▶ **Problem to work on**:
Please copy out the entries below exactly, beginning with the line that contains "- SpecializationCache stores" and ending with the line that contains "- Functions get", and include nothing outside that span.

Stored items from a collection
-*-
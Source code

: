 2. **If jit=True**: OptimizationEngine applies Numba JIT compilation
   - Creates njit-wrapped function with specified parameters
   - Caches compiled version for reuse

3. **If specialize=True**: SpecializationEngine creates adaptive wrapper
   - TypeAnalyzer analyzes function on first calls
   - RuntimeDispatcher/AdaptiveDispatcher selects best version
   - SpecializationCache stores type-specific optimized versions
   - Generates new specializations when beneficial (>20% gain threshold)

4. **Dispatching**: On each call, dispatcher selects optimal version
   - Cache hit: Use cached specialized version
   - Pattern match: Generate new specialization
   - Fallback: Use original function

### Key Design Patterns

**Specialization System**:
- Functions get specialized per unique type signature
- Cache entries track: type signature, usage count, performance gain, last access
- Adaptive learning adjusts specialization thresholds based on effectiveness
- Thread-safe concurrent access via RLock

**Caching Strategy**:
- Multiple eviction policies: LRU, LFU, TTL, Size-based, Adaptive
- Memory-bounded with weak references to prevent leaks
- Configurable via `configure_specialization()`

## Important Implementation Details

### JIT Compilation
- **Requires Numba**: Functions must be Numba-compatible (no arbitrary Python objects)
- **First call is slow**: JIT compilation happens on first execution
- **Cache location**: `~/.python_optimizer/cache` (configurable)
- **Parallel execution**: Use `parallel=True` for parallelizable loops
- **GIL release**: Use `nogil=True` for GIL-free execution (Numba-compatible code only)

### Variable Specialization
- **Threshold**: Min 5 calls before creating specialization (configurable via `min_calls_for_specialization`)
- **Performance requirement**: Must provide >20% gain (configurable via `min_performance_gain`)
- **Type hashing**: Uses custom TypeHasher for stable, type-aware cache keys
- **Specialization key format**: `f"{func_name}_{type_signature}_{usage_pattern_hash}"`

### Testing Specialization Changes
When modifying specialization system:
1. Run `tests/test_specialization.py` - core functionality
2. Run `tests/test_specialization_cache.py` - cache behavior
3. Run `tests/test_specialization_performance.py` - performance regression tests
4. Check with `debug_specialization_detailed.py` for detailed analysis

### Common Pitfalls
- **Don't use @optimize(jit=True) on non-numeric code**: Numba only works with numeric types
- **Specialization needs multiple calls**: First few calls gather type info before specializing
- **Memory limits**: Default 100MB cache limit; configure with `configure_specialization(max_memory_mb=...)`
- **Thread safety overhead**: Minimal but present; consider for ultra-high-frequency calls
-*-
▶ **Result for this exercise**:
   - SpecializationCache stores type-specific optimized versions
   - Generates new specializations when beneficial (>20% gain threshold)

4. **Dispatching**: On each call, dispatcher selects optimal version
   - Cache hit: Use cached specialized version
   - Pattern match: Generate new specialization
   - Fallback: Use original function

### Key Design Patterns

**Specialization System**:
- Functions get specialized per unique type signature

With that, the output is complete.